ちょんまげ裃姿で開国し、日本がたった数十年のうちに日清・日露戦争に勝利するまでの東洋の大国となった背景には、多くの有能な官吏たちの
「国を作ろう、国を動かそう」
という情熱と努力と犠牲(政治家、軍部との摩擦など)があり、その後、第二次世界大戦の焼け跡からの復興にも国民の先頭に立つ彼らの確かな力がありました。『関ヶ原』は、そんな歴史に名前を遺さない国作りの裏方への司馬氏の偏愛が炸裂した作品であり、その意味で、極めて近代的な小説だと云わなければなりません。

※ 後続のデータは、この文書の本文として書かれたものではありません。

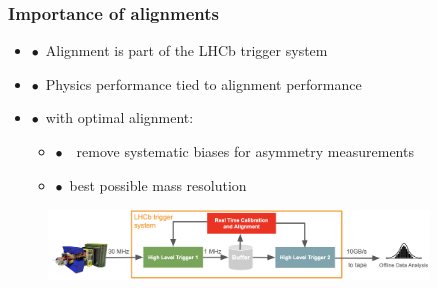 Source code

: \documentclass[aspectratio=1610, 12pt, xcolor=dvipsnames]{beamer}
\begin{document}
\begin{frame}\frametitle{Importance of alignments}
  \begin{itemize}
    \item $\bullet$\, Alignment is part of the LHCb trigger system
    \item $\bullet$\, Physics performance tied to alignment performance
    \item $\bullet$\, with optimal alignment:
    \begin{itemize}
      \item $\bullet$\, \to\, remove systematic biases for asymmetry measurements
      \item $\bullet$\, best possible mass resolution
    \end{itemize}
  \end{itemize}
  \begin{figure}
      \includegraphics[width=0.9\textwidth]{logos/dataflow.png}%
  \end{figure}
\end{frame}
\end{document}
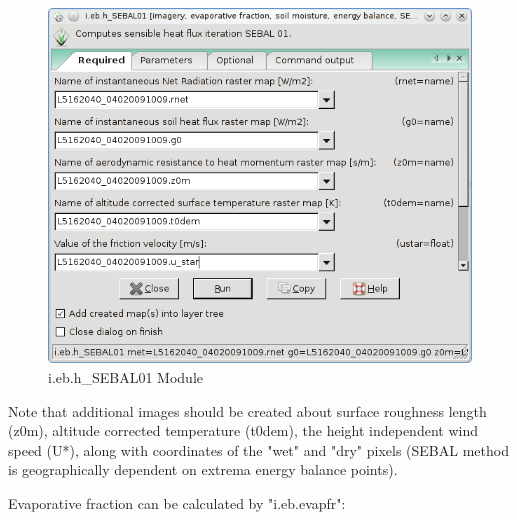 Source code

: \begin{figure}[htbp]
   \centering
   \includegraphics[scale=0.4]{gipe022.png}
   \caption{i.eb.h\_SEBAL01 Module}
   \label{fig:gipe022}
\end{figure}

Note that additional images should be created about surface roughness length (z0m), altitude corrected temperature (t0dem), the height independent wind speed (U*), along with coordinates of the "wet" and "dry" pixels (SEBAL method is geographically dependent on extrema energy balance points). \newline

Evaporative fraction can be calculated by "i.eb.evapfr":\newline

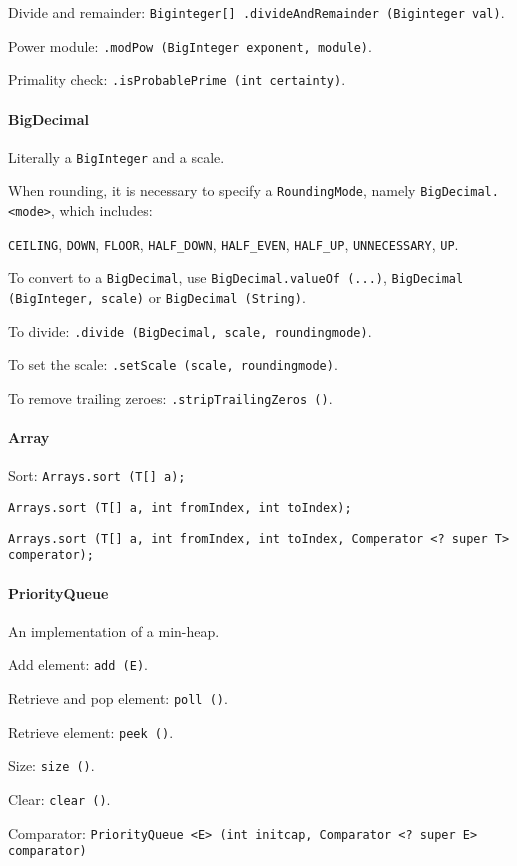 Divide and remainder: \texttt{Biginteger[] .divideAndRemainder (Biginteger val)}.

Power module: \texttt{.modPow (BigInteger exponent, module)}.

Primality check: \texttt{.isProbablePrime (int certainty)}.

\paragraph{BigDecimal}
Literally a \texttt{BigInteger} and a scale.

When rounding, it is necessary to specify a \texttt{RoundingMode}, namely \texttt{BigDecimal.<mode>}, which includes: 

\texttt{CEILING}, \texttt{DOWN}, \texttt{FLOOR}, \texttt{HALF\_DOWN}, \texttt{HALF\_EVEN}, \texttt{HALF\_UP}, \texttt{UNNECESSARY}, \texttt{UP}.

To convert to a \texttt{BigDecimal}, use \texttt{BigDecimal.valueOf (...)}, \texttt{BigDecimal (BigInteger, scale)} or \texttt{BigDecimal (String)}.

To divide: \texttt{.divide (BigDecimal, scale, roundingmode)}.

To set the scale: \texttt{.setScale (scale, roundingmode)}.

To remove trailing zeroes: \texttt{.stripTrailingZeros ()}.

\paragraph{Array}
Sort: \texttt{Arrays.sort (T[] a);}

\texttt{Arrays.sort (T[] a, int fromIndex, int toIndex);}

\texttt{Arrays.sort (T[] a, int fromIndex, int toIndex, Comperator <? super T> comperator);}

\paragraph{PriorityQueue}
An implementation of a min-heap.

Add element: \texttt{add (E)}.

Retrieve and pop element: \texttt{poll ()}.

Retrieve element: \texttt{peek ()}.

Size: \texttt{size ()}.

Clear: \texttt{clear ()}.

Comparator: \texttt{PriorityQueue <E> (int initcap, Comparator <? super E> comparator)}

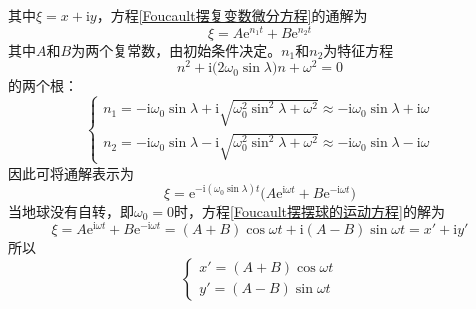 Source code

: 其中$\xi = x + \mathrm{i}y$，方程\eqref{Foucault摆复变数微分方程}的通解为
\begin{equation*}
	\xi = A\mathrm{e}^{n_1 t} + B\mathrm{e}^{n_2 t}
\end{equation*}
其中$A$和$B$为两个复常数，由初始条件决定。$n_1$和$n_2$为特征方程
\begin{equation*}
	n^2 + \mathrm{i} \big(2\omega_0 \sin \lambda \big) n + \omega^2 = 0
\end{equation*}
的两个根：
\begin{equation*}
\begin{cases}
	n_1 = -\mathrm{i} \omega_0 \sin \lambda + \mathrm{i} \sqrt{\omega_0^2 \sin^2 \lambda + \omega^2} \approx -\mathrm{i} \omega_0 \sin \lambda + \mathrm{i} \omega \\
	n_2 = -\mathrm{i} \omega_0 \sin \lambda - \mathrm{i} \sqrt{\omega_0^2 \sin^2 \lambda + \omega^2} \approx -\mathrm{i} \omega_0 \sin \lambda - \mathrm{i} \omega
\end{cases}
\end{equation*}
因此可将通解表示为
\begin{equation}
	\xi = \mathrm{e}^{-\mathrm{i}(\omega_0\sin \lambda) t} \big(A \mathrm{e}^{\mathrm{i} \omega t} + B \mathrm{e}^{-\mathrm{i} \omega t}\big)
	\label{Foucault摆通解}
\end{equation}
当地球没有自转，即$\omega_0 = 0$时，方程\eqref{Foucault摆摆球的运动方程}的解为
\begin{equation*}
	\xi = A \mathrm{e}^{\mathrm{i} \omega t} + B \mathrm{e}^{-\mathrm{i} \omega t} = (A+B) \cos \omega t + \mathrm{i}(A-B) \sin \omega t = x'+\mathrm{i} y'
\end{equation*}
所以
\begin{equation}
\begin{cases}
	x' = (A+B)\cos \omega t \\
	y' = (A-B)\sin \omega t
\end{cases}
\end{equation}

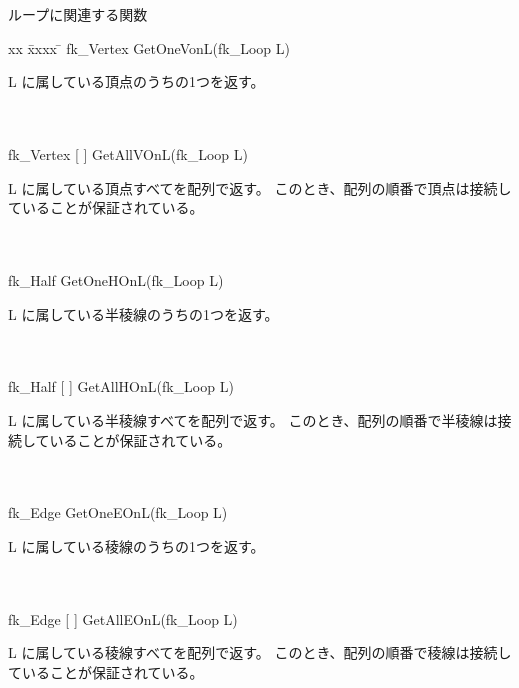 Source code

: \begin{center}
{\large ループに関連する関数}
\end{center}
\begin{tabbing}
xx \= xxxx \= \kill
 \> fk\_Vertex GetOneVonL(fk\_Loop L) \\
	\> \> \begin{minipage}[]{15cm}
		L に属している頂点のうちの1つを返す。
	\end{minipage} \\ \\

 \> fk\_Vertex [ ] GetAllVOnL(fk\_Loop L) \\
	\> \> \begin{minipage}[]{15cm}
		L に属している頂点すべてを配列で返す。
		このとき、配列の順番で頂点は接続していることが保証されている。
	\end{minipage} \\ \\

 \> fk\_Half GetOneHOnL(fk\_Loop L) \\
	\> \> \begin{minipage}[]{15cm}
		L に属している半稜線のうちの1つを返す。
	\end{minipage} \\ \\

 \> fk\_Half [ ] GetAllHOnL(fk\_Loop L) \\
	\> \> \begin{minipage}[]{15cm}
		L に属している半稜線すべてを配列で返す。
		このとき、配列の順番で半稜線は接続していることが保証されている。
	\end{minipage} \\ \\

 \> fk\_Edge GetOneEOnL(fk\_Loop L) \\
	\> \> \begin{minipage}[]{15cm}
		L に属している稜線のうちの1つを返す。
	\end{minipage} \\ \\

 \> fk\_Edge [ ] GetAllEOnL(fk\_Loop L) \\
	\> \> \begin{minipage}[]{15cm}
		L に属している稜線すべてを配列で返す。
		このとき、配列の順番で稜線は接続していることが保証されている。
	\end{minipage} \\ \\


\end{tabbing}
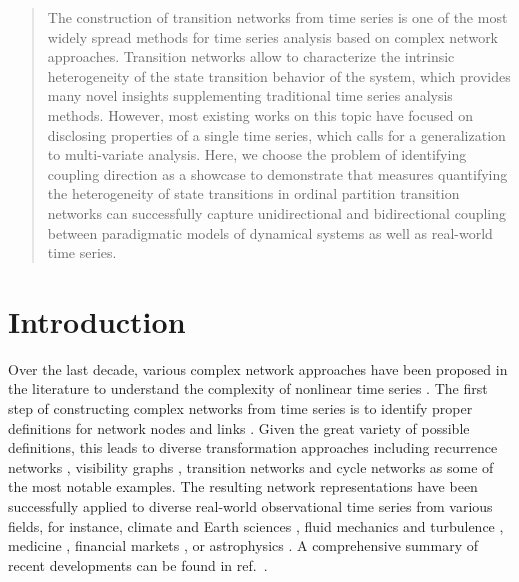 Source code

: \documentclass[12pt,aip,cha,reprint,nofootinbib]{revtex4-1}
\begin{document}
\maketitle

\begin{quotation} 
The construction of transition networks from time series is one of the most widely spread methods for time series analysis based on complex network approaches. Transition networks allow to characterize the intrinsic heterogeneity of the state transition behavior of the system, which provides many novel insights supplementing traditional time series analysis methods. However, most existing works on this topic have focused on disclosing properties of a single time series, which calls for a generalization to multi-variate analysis. Here, we choose the problem of identifying coupling direction as a showcase to demonstrate that measures quantifying the heterogeneity of state transitions in ordinal {\color{red}partition} transition networks can successfully capture unidirectional and bidirectional coupling between paradigmatic models of dynamical systems as well as real-world time series. 
\end{quotation}

\section{Introduction}
Over the last decade, various complex network approaches have been proposed in the literature to understand the complexity of nonlinear time series \cite{Bradley2015c,Kantz97,ZouPR2018}. The first step of constructing complex networks from time series is to identify proper definitions for network nodes and links \cite{ZouPR2018}. Given the great variety of possible definitions, this leads to diverse transformation approaches including recurrence networks \cite{Marwan2009,Donner2010NJP}, visibility graphs \cite{Lacasa2008}, transition networks \cite{Nicolis2005,McCullough2015} and cycle networks \cite{Zhang2006} as some of the most notable examples. The resulting network representations have been successfully applied to diverse real-world observational time series from various fields, for instance, climate and Earth sciences \cite{Donges2011PNAS,Elsner2009,schleussner2015indications}, fluid mechanics and turbulence \cite{Liu2009,Gorski2015,Gao2015a,Gao2016b,Manshour2015a}, medicine \cite{Ramirez2013,Subramaniyam2015}, financial markets \cite{Flanagan2016}, or astrophysics \cite{Zou2014a,Zou2014}. A comprehensive summary of recent developments can be found in ref.~\cite{ZouPR2018}.
\end{document}
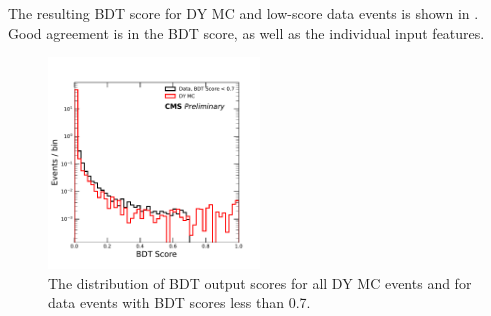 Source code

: The resulting BDT score for DY MC and low-score data events is shown in .
Good agreement is in the BDT score, as well as the individual input features.

\begin{figure}[htbp]
	\label{fig:BDTlowvalid}
	\centering
	\includegraphics[width=0.5\textwidth]{figures/partialBDTScore.pdf}
        \caption[Low BDT Score Validation]{The distribution of BDT output scores for all DY MC events and for data events with BDT scores less than 0.7.}
\end{figure}

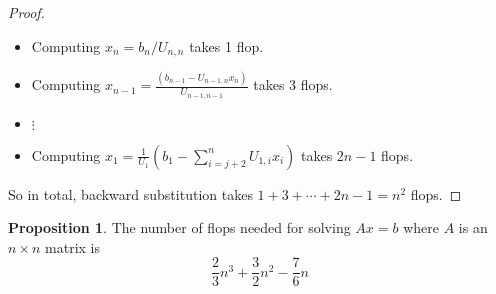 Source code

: \documentclass[12pt,a4paper]{article}
\theoremstyle{definition}
\newtheorem{proposition}[definition]{Proposition}
\begin{document}
\begin{proof}
	\hfill
	\begin{itemize}
		\item Computing $x_n = b_n / U_{n, n}$ takes 1 flop.
		\item Computing $x_{n - 1} = \frac{(b_{n - 1} - U_{n - 1, n} x_n)}{U_{n - 1, n - 1}}$ takes 3 flops.
		\item $\vdots$
		\item Computing $x_1 = \frac{1}{U_1} \left( b_1 - \sum_{i = j + 2}^{n} U_{1, i} x_i \right)$ takes $2n - 1$ flops.
	\end{itemize}
	So in total, backward substitution takes $1 + 3 + \cdots + 2n - 1 = n^2$ flops.
\end{proof}

\begin{proposition}
	The number of flops needed for solving $Ax = b$ where $A$ is an $n \times n$ matrix is
	\[
		\frac{2}{3} n^3	+ \frac{3}{2} n^2 - \frac{7}{6} n
	\]
\end{proposition}
\end{document}
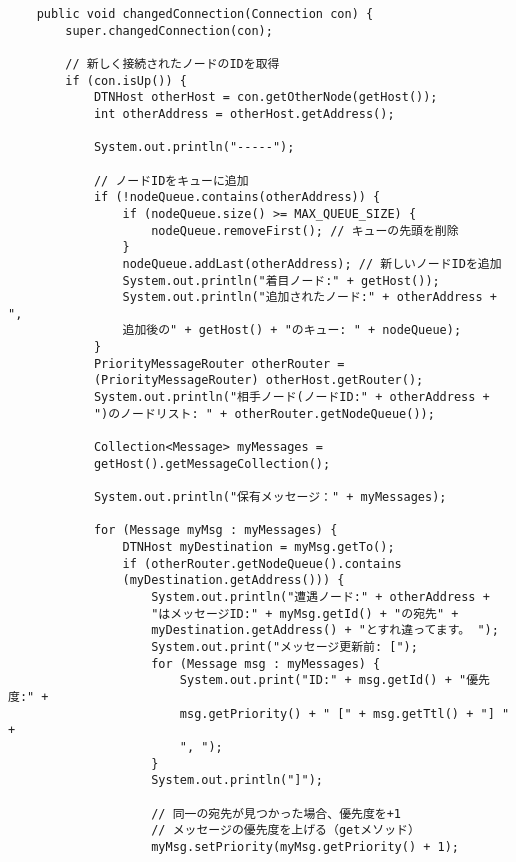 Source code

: \documentclass[11pt]{icsthesis}
\begin{document}
\begin{framed}
\begin{verbatim}
    public void changedConnection(Connection con) {
        super.changedConnection(con);
        
        // 新しく接続されたノードのIDを取得
        if (con.isUp()) {
            DTNHost otherHost = con.getOtherNode(getHost());
            int otherAddress = otherHost.getAddress();
            
            System.out.println("-----");
            
            // ノードIDをキューに追加
            if (!nodeQueue.contains(otherAddress)) {
                if (nodeQueue.size() >= MAX_QUEUE_SIZE) {
                    nodeQueue.removeFirst(); // キューの先頭を削除
                }
                nodeQueue.addLast(otherAddress); // 新しいノードIDを追加
                System.out.println("着目ノード:" + getHost());
                System.out.println("追加されたノード:" + otherAddress + ", 
                追加後の" + getHost() + "のキュー: " + nodeQueue);
            }
            PriorityMessageRouter otherRouter = 
            (PriorityMessageRouter) otherHost.getRouter();
            System.out.println("相手ノード(ノードID:" + otherAddress + 
            ")のノードリスト: " + otherRouter.getNodeQueue());
      
            Collection<Message> myMessages = 
            getHost().getMessageCollection();
            
            System.out.println("保有メッセージ：" + myMessages);

            for (Message myMsg : myMessages) {
                DTNHost myDestination = myMsg.getTo();
                if (otherRouter.getNodeQueue().contains
                (myDestination.getAddress())) {
                    System.out.println("遭遇ノード:" + otherAddress + 
                    "はメッセージID:" + myMsg.getId() + "の宛先" + 
                    myDestination.getAddress() + "とすれ違ってます。 ");
                    System.out.print("メッセージ更新前: [");
                    for (Message msg : myMessages) {
                        System.out.print("ID:" + msg.getId() + "優先度:" + 
                        msg.getPriority() + " [" + msg.getTtl() + "] " + 
                        ", ");
                    }
                    System.out.println("]");

                    // 同一の宛先が見つかった場合、優先度を+1
                    // メッセージの優先度を上げる（getメソッド）
                    myMsg.setPriority(myMsg.getPriority() + 1);
                    

\end{verbatim}
\end{framed}
\end{document}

つまり、三成vs家康は官僚vs政治家、三成vs七将は官僚vs軍部に読み替えられるわけです。
同著者の『覇王の家(覇王の家〈上〉 (新潮文庫))』の他の方のレビューにもありますが、司馬氏は「模倣主義・封建的考え方、自己抑制などの日本人の気質は徳川家康の(悪)影響」と考えていた節があります。その証拠に、司馬氏の作品に『江戸時代』そのものを扱ったものは少なく、江戸期の作品でも、江戸幕府的には中枢でも主流でもなく、先鋭的であるが故に周辺人に甘んじなければならなかった人々(あるいは異端者と呼ばれるような人々)が主人公のものが多いように思われます。
作品を読み進めるうちに読者のなかに湧き起こるのは多くの場合、家康に対する嫌悪でしょう。それはおそらく、筆者自身の家康=江戸時代への嫌悪が感染しているのだと思います。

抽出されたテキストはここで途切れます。